START Supplied records

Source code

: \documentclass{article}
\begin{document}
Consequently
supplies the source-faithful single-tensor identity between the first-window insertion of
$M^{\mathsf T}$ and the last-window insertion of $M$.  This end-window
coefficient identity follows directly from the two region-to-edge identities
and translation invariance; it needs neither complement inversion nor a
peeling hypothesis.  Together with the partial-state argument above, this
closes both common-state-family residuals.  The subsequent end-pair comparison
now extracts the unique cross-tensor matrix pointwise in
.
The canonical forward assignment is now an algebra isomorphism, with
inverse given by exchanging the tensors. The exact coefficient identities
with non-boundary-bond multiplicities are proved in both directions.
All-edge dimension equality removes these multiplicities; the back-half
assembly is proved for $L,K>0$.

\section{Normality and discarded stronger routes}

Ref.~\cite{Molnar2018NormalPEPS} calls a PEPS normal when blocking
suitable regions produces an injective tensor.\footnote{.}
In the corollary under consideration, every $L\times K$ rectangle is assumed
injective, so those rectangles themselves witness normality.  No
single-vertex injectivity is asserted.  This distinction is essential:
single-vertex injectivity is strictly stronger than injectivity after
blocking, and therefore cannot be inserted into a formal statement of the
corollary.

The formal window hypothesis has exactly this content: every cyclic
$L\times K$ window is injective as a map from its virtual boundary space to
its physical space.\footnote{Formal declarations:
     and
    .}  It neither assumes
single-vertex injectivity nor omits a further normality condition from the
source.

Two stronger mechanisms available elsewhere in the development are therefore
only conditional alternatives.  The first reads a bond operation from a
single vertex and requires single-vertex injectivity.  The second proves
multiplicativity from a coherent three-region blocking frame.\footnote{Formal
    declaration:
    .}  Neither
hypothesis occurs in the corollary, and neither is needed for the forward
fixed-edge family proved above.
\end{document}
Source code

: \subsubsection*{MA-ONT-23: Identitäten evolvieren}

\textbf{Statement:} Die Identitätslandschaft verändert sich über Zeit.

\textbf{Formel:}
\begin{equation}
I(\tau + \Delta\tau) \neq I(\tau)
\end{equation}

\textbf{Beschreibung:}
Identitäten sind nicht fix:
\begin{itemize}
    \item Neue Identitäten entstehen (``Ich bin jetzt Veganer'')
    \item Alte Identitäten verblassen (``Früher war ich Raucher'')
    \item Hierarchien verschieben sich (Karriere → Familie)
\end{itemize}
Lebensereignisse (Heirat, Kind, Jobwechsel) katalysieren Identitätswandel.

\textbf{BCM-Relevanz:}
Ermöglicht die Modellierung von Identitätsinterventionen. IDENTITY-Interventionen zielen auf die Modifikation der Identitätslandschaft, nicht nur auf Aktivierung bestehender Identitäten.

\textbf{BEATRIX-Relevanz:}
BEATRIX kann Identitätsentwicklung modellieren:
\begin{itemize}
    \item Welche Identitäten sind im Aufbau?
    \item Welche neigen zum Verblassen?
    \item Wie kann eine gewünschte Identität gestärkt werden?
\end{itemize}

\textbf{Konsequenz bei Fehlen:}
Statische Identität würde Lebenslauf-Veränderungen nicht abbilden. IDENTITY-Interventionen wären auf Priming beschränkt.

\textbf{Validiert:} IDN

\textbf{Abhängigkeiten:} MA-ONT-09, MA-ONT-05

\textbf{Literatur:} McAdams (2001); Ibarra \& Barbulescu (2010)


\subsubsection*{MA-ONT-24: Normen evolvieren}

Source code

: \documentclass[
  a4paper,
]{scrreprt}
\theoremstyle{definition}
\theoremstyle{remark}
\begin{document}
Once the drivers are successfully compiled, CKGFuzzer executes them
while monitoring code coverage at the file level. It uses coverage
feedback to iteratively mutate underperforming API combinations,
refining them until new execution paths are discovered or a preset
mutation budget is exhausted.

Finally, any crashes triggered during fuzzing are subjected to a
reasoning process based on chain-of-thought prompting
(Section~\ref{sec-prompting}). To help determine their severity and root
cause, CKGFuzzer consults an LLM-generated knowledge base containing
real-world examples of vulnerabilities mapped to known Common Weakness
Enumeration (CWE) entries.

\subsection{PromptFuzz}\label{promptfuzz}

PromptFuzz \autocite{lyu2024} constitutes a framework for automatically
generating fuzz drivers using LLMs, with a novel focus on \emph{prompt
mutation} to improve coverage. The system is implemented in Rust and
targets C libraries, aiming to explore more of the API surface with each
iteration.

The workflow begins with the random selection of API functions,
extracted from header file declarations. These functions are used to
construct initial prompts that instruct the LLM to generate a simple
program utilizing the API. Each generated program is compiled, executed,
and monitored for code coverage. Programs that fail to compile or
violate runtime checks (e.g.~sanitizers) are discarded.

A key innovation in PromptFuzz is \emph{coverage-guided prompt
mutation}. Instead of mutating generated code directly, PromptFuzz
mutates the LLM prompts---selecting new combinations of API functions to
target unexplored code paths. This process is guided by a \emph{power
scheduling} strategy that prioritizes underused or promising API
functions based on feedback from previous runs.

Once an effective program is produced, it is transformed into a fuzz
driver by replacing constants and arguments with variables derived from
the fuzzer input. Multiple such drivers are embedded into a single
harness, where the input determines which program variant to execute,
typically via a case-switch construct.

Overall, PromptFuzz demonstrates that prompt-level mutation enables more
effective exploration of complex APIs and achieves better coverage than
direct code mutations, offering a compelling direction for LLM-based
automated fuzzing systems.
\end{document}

END Supplied records

Aim of the task:
Reply by stating only how many lines in the listing hold the word "insertion".

Answer:
2